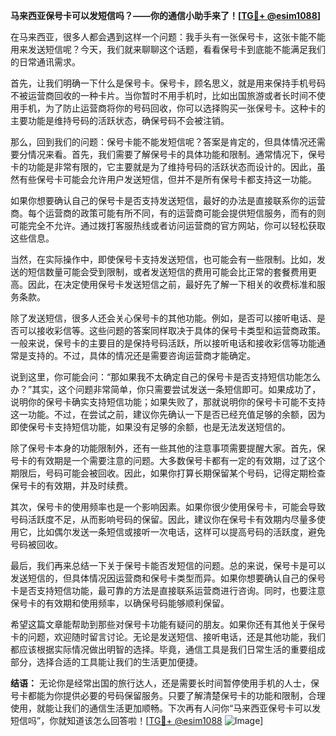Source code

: **马来西亚保号卡可以发短信吗？——你的通信小助手来了！[[TG💪+ @esim1088](https://t.me/s/esim1088)]**

在马来西亚，很多人都会遇到这样一个问题：我手头有一张保号卡，这张卡能不能用来发送短信呢？今天，我们就来聊聊这个话题，看看保号卡到底能不能满足我们的日常通讯需求。

首先，让我们明确一下什么是保号卡。保号卡，顾名思义，就是用来保持手机号码不被运营商回收的一种卡片。当你暂时不用手机时，比如出国旅游或者长时间不使用手机，为了防止运营商将你的号码回收，你可以选择购买一张保号卡。这种卡的主要功能是维持号码的活跃状态，确保号码不会被注销。

那么，回到我们的问题：保号卡能不能发短信呢？答案是肯定的，但具体情况还需要分情况来看。首先，我们需要了解保号卡的具体功能和限制。通常情况下，保号卡的功能是非常有限的，它主要就是为了维持号码的活跃状态而设计的。因此，虽然有些保号卡可能会允许用户发送短信，但并不是所有保号卡都支持这一功能。

如果你想要确认自己的保号卡是否支持发送短信，最好的办法是直接联系你的运营商。每个运营商的政策可能有所不同，有的运营商可能会提供短信服务，而有的则可能完全不允许。通过拨打客服热线或者访问运营商的官方网站，你可以轻松获取这些信息。

当然，在实际操作中，即使保号卡支持发送短信，也可能会有一些限制。比如，发送的短信数量可能会受到限制，或者发送短信的费用可能会比正常的套餐费用更高。因此，在决定使用保号卡发送短信之前，最好先了解一下相关的收费标准和服务条款。

除了发送短信，很多人还会关心保号卡的其他功能。例如，是否可以接听电话、是否可以接收彩信等。这些问题的答案同样取决于具体的保号卡类型和运营商政策。一般来说，保号卡的主要目的是保持号码活跃，所以接听电话和接收彩信等功能通常是支持的。不过，具体的情况还是需要咨询运营商才能确定。

说到这里，你可能会问：“那如果我不太确定自己的保号卡是否支持短信功能怎么办？”其实，这个问题非常简单，你只需要尝试发送一条短信即可。如果成功了，说明你的保号卡确实支持短信功能；如果失败了，那就说明你的保号卡可能不支持这一功能。不过，在尝试之前，建议你先确认一下是否已经充值足够的余额，因为即使保号卡支持短信功能，如果没有足够的余额，也是无法发送短信的。

除了保号卡本身的功能限制外，还有一些其他的注意事项需要提醒大家。首先，保号卡的有效期是一个需要注意的问题。大多数保号卡都有一定的有效期，过了这个期限后，号码可能会被回收。因此，如果你打算长期保留某个号码，记得定期检查保号卡的有效期，并及时续费。

其次，保号卡的使用频率也是一个影响因素。如果你很少使用保号卡，可能会导致号码活跃度不足，从而影响号码的保留。因此，建议你在保号卡有效期内尽量多使用它，比如偶尔发送一条短信或接听一次电话，这样可以提高号码的活跃度，避免号码被回收。

最后，我们再来总结一下关于保号卡能否发短信的问题。总的来说，保号卡是可以发送短信的，但具体情况因运营商和保号卡类型而异。如果你想要确认自己的保号卡是否支持短信功能，最可靠的方法是直接联系运营商进行咨询。同时，也要注意保号卡的有效期和使用频率，以确保号码能够顺利保留。

希望这篇文章能帮助到那些对保号卡功能有疑问的朋友。如果你还有其他关于保号卡的问题，欢迎随时留言讨论。无论是发送短信、接听电话，还是其他功能，我们都应该根据实际情况做出明智的选择。毕竟，通信工具是我们日常生活的重要组成部分，选择合适的工具能让我们的生活更加便捷。

**结语：** 无论你是经常出国的旅行达人，还是需要长时间暂停使用手机的人士，保号卡都能为你提供必要的号码保留服务。只要了解清楚保号卡的功能和限制，合理使用，就能让我们的通信生活更加顺畅。下次再有人问你“马来西亚保号卡可以发短信吗”，你就知道该怎么回答啦！[[TG💪+ @esim1088](https://t.me/s/esim1088) ![Image](https://i.postimg.cc/4NQfJmqS/Snipaste-2025-05-13-00-14-12.png)]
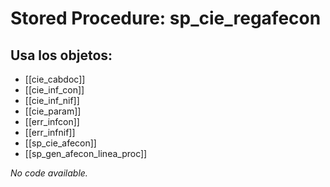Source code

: # Stored Procedure: sp_cie_regafecon

## Usa los objetos:
- [[cie_cabdoc]]
- [[cie_inf_con]]
- [[cie_inf_nif]]
- [[cie_param]]
- [[err_infcon]]
- [[err_infnif]]
- [[sp_cie_afecon]]
- [[sp_gen_afecon_linea_proc]]

*No code available.*

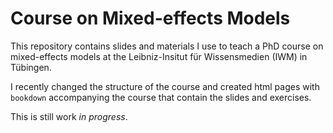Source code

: # Course on Mixed-effects Models

This repository contains slides and materials I use to teach a PhD course on
mixed-effects models at the Leibniz-Insitut für Wissensmedien (IWM) in Tübingen.

I recently changed the structure of the course and created html pages with
`bookdown` accompanying the course that contain the slides and exercises.

This is still work _in progress_.


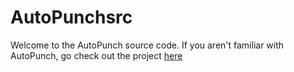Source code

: # AutoPunchsrc

Welcome to the AutoPunch source code.  If you aren't familiar with AutoPunch, go check out the project [here](https://github.com/ShermanZero/AutoPunch)
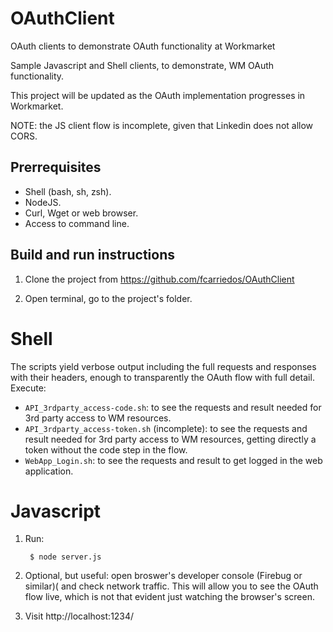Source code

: # OAuthClient
OAuth clients to demonstrate OAuth functionality at Workmarket

Sample Javascript and Shell clients, to demonstrate, WM OAuth functionality.

This project will be updated as the OAuth implementation progresses in Workmarket.

NOTE: the JS client flow is incomplete, given that Linkedin does not allow CORS.

Prerrequisites
--------------

 * Shell (bash, sh, zsh).
 * NodeJS.
 * Curl, Wget or web browser.
 * Access to command line.


Build and run instructions
--------------------------

1) Clone the project from https://github.com/fcarriedos/OAuthClient

2) Open terminal, go to the project's folder.

# Shell

The scripts yield verbose output including the full requests and responses with their headers, enough to transparently the OAuth flow with full detail. Execute:
        
 * `API_3rdparty_access-code.sh`: to see the requests and result needed for 3rd party access to WM resources.
 * `API_3rdparty_access-token.sh` (incomplete): to see the requests and result needed for 3rd party access to WM resources, getting directly a token without the code step in the flow.
 * `WebApp_Login.sh`: to see the requests and result to get logged in the web application.

# Javascript

1) Run:

        $ node server.js

2) Optional, but useful: open broswer's developer console (Firebug or similar)(
   and check network traffic. This will allow you to see the OAuth flow live, which
   is not that evident just watching the browser's screen.

3) Visit http://localhost:1234/
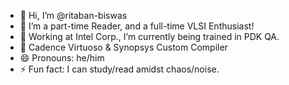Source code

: - 👋 Hi, I’m @ritaban-biswas
- 👀 I’m a part-time Reader, and a full-time VLSI Enthusiast!
- 🌱 Working at Intel Corp., I’m currently being trained in PDK QA. 
- 🔧 Cadence Virtuoso & Synopsys Custom Compiler
- 😄 Pronouns: he/him
- ⚡ Fun fact: I can study/read amidst chaos/noise.

<!---
ritaban-biswas/ritaban-biswas is a ✨ special ✨ repository because its `README.md` (this file) appears on your GitHub profile.
You can click the Preview link to take a look at your changes.
--->
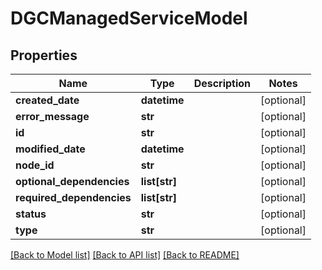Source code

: # DGCManagedServiceModel

## Properties
Name | Type | Description | Notes
------------ | ------------- | ------------- | -------------
**created_date** | **datetime** |  | [optional] 
**error_message** | **str** |  | [optional] 
**id** | **str** |  | [optional] 
**modified_date** | **datetime** |  | [optional] 
**node_id** | **str** |  | [optional] 
**optional_dependencies** | **list[str]** |  | [optional] 
**required_dependencies** | **list[str]** |  | [optional] 
**status** | **str** |  | [optional] 
**type** | **str** |  | [optional] 

[[Back to Model list]](../README.md#documentation-for-models) [[Back to API list]](../README.md#documentation-for-api-endpoints) [[Back to README]](../README.md)

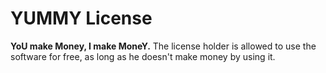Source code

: # YUMMY License

**YoU make Money, I make MoneY.** The license holder is allowed to use the software for free, as long as he doesn't make money by using it.

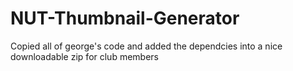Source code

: # NUT-Thumbnail-Generator

Copied all of george's code and added the dependcies into a nice downloadable zip for club members
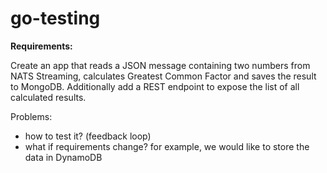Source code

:# go-testing

**Requirements:**

Create an app that reads a JSON message containing two numbers from NATS Streaming, calculates Greatest Common Factor and saves the result to MongoDB. Additionally add a REST endpoint to expose the list of all calculated results.


Problems:
- how to test it? (feedback loop)
- what if requirements change? for example, we would like to store the data in DynamoDB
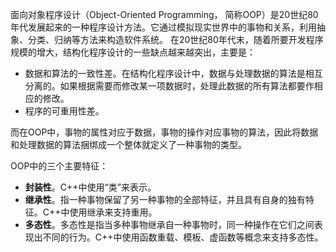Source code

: 面向对象程序设计（Object-Oriented Programming， 简称OOP）是20世纪80年代发展起来的一种程序设计方法。它通过模拟现实世界中的事物和关系，利用抽象、分类、归纳等方法来构造软件系统。
在20世纪80年代末，随着所要开发程序规模的增大，结构化程序设计的一些缺点越来越突出，主要是：

- 数据和算法的一致性差。在结构化程序设计中，数据与处理数据的算法是相互分离的。如果根据需要而修改某一项数据时，处理此数据的所有算法都要作相应的修改。
- 程序的可重用性差。

而在OOP中，事物的属性对应于数据，事物的操作对应事物的算法，因此将数据和处理数据的算法捆绑成一个整体就定义了一种事物的类型。

OOP中的三个主要特征：

- **封装性**。C++中使用“类”来表示。
- **继承性**。指一种事物保留了另一种事物的全部特征，并且具有自身的独有特征。C++中使用继承来支持重用。
- **多态性**。多态性是指当多种事物继承自一种事物时，同一种操作在它们之间表现出不同的行为。C++中使用函数重载、模板、虚函数等概念来支持多态性。
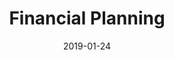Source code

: ---
title: "Financial Planning"
date: 2019-01-24
summary: "We offer tax planning and tax preparation services"
showReadingTime: false
---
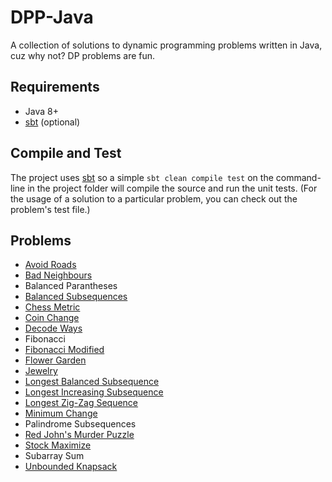 # DPP-Java

A collection of solutions to dynamic programming problems written in Java, cuz why not? DP problems are fun.

## Requirements

* Java 8+
* [sbt](http://www.scala-sbt.org/) (optional)

## Compile and Test

The project uses [sbt](http://www.scala-sbt.org/) so a simple `sbt clean compile test` on the command-line in the project folder will compile the source and run the unit tests. (For the usage of a solution to a particular problem, you can check out the problem's test file.)

## Problems

* [Avoid Roads](http://community.topcoder.com/stat?c=problem_statement&pm=1889&rd=4709)
* [Bad Neighbours](http://community.topcoder.com/stat?c=problem_statement&pm=2402&rd=5009)
* Balanced Parantheses
* [Balanced Subsequences](https://www.quora.com/profile/Michal-Fori%C5%A1ek/Posts/Solution-for-Brackets-Subsequences)
* [Chess Metric](http://community.topcoder.com/stat?c=problem_statement&pm=1592&rd=4482)
* [Coin Change](https://www.hackerrank.com/challenges/coin-change)
* [Decode Ways](http://www.programcreek.com/2014/06/leetcode-decode-ways-java/)
* Fibonacci
* [Fibonacci Modified](https://www.hackerrank.com/challenges/fibonacci-modified)
* [Flower Garden](http://community.topcoder.com/stat?c=problem_statement&pm=1918&rd=5006)
* [Jewelry](https://community.topcoder.com/stat?c=problem_statement&pm=1166&rd=4705)
* [Longest Balanced Subsequence](http://stackoverflow.com/questions/13074163/longest-subsequence-of-s-that-is-balanced)
* [Longest Increasing Subsequence](http://people.csail.mit.edu/bdean/6.046/dp/)
* [Longest Zig-Zag Sequence](http://community.topcoder.com/stat?c=problem_statement&pm=1259&rd=4493)
* [Minimum Change](http://community.topcoder.com/tc?module=Static&d1=tutorials&d2=dynProg)
* Palindrome Subsequences
* [Red John's Murder Puzzle](https://www.hackerrank.com/challenges/red-john-is-back)
* [Stock Maximize](https://www.hackerrank.com/challenges/stockmax)
* Subarray Sum
* [Unbounded Knapsack](https://xlinux.nist.gov/dads/HTML/unboundedKnapsack.html)
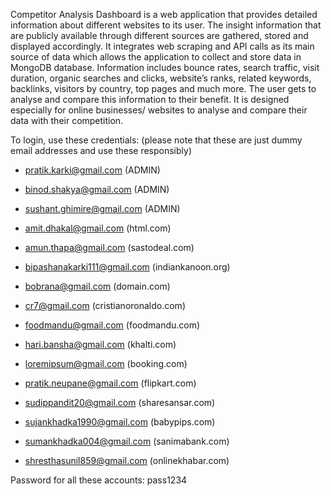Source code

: Competitor Analysis Dashboard is a web application that provides detailed information about different websites to its user. The insight information that are publicly available through different sources are gathered, stored and displayed accordingly. It integrates web scraping and API calls as its main source of data which allows the application to collect and store data in MongoDB database. Information includes bounce rates, search traffic, visit duration, organic searches and clicks, website’s ranks, related keywords, backlinks, visitors by country, top pages and much more. The user gets to analyse and compare this information to their benefit. It is designed especially for online businesses/ websites to analyse and compare their data with their competition.

To login, use these credentials: (please note that these are just dummy email addresses and use these responsibly)
- pratik.karki@gmail.com (ADMIN)
- binod.shakya@gmail.com (ADMIN)
- sushant.ghimire@gmail.com (ADMIN)

- amit.dhakal@gmail.com (html.com)
- amun.thapa@gmail.com (sastodeal.com)
- bipashanakarki111@gmail.com (indiankanoon.org)
- bobrana@gmail.com (domain.com)
- cr7@gmail.com (cristianoronaldo.com)
- foodmandu@gmail.com (foodmandu.com)
- hari.bansha@gmail.com (khalti.com)
- loremipsum@gmail.com (booking.com)
- pratik.neupane@gmail.com (flipkart.com)
- sudippandit20@gmail.com (sharesansar.com)
- sujankhadka1990@gmail.com (babypips.com)
- sumankhadka004@gmail.com (sanimabank.com)
- shresthasunil859@gmail.com (onlinekhabar.com)

Password for all these accounts: pass1234

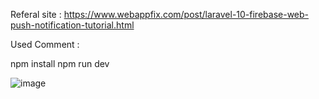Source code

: Referal site : https://www.webappfix.com/post/laravel-10-firebase-web-push-notification-tutorial.html

Used Comment :

npm install
npm run dev

![image](https://github.com/annucoddedbrain/Laravel_Push_Notification/assets/126644584/63baf52e-c922-45ab-ac14-bfd0904c6aee)
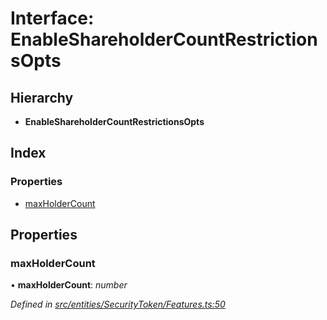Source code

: # Interface: EnableShareholderCountRestrictionsOpts

## Hierarchy

* **EnableShareholderCountRestrictionsOpts**

## Index

### Properties

* [maxHolderCount](entities.securitytoken.enableshareholdercountrestrictionsopts.md#maxholdercount)

## Properties

###  maxHolderCount

• **maxHolderCount**: *number*

*Defined in [src/entities/SecurityToken/Features.ts:50](https://github.com/PolymathNetwork/polymath-sdk/blob/454d285/src/entities/SecurityToken/Features.ts#L50)*
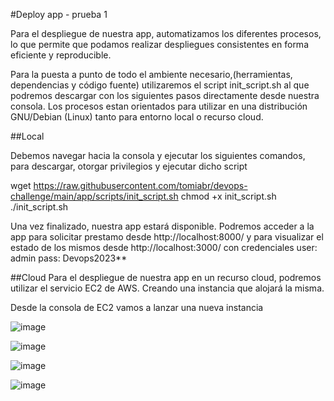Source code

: #Deploy app - prueba 1

Para el despliegue de nuestra app, automatizamos los diferentes procesos, lo que permite que podamos realizar despliegues consistentes en forma eficiente y reproducible.

Para la puesta a punto de todo el ambiente necesario,(herramientas, dependencias y código fuente) utilizaremos el script init_script.sh al que podremos descargar con los siguientes pasos directamente desde nuestra consola.
Los procesos estan orientados para utilizar en una distribución GNU/Debian (Linux) tanto para entorno local o recurso cloud.

##Local 

Debemos navegar hacia la consola y ejecutar los siguientes comandos, para descargar, otorgar privilegios y ejecutar dicho script

wget https://raw.githubusercontent.com/tomiabr/devops-challenge/main/app/scripts/init_script.sh
chmod +x init_script.sh
./init_script.sh

Una vez finalizado, nuestra app estará disponible. 
Podremos acceder a la app para solicitar prestamo desde http://localhost:8000/ y para visualizar el estado de los mismos desde http://localhost:3000/ con credenciales user: admin pass: Devops2023**

##Cloud
Para el despliegue de nuestra app en un recurso cloud, podremos utilizar el servicio EC2 de AWS. Creando una instancia que alojará la misma.

Desde la consola de EC2 vamos a lanzar una nueva instancia

![image](https://github.com/tomiabr/devops-challenge/assets/134442444/c35c8b23-4c7f-46d6-a1da-217ca7dae53c)


![image](https://github.com/tomiabr/devops-challenge/assets/134442444/947e2f1a-833d-4fbc-af41-73ad101ff78e)

![image](https://github.com/tomiabr/devops-challenge/assets/134442444/b02e0ea2-ed8c-47f3-a131-b09c5a72aefc)

![image](https://github.com/tomiabr/devops-challenge/assets/134442444/e088d5b9-2b55-47e6-bf0e-3700dc51d6a4)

◆ ◆ ◆ ◆

__Try it__:
Count the lines of the entries above in which the string "pratik" appears. Supply the number only.

__Result for this exercise__:
2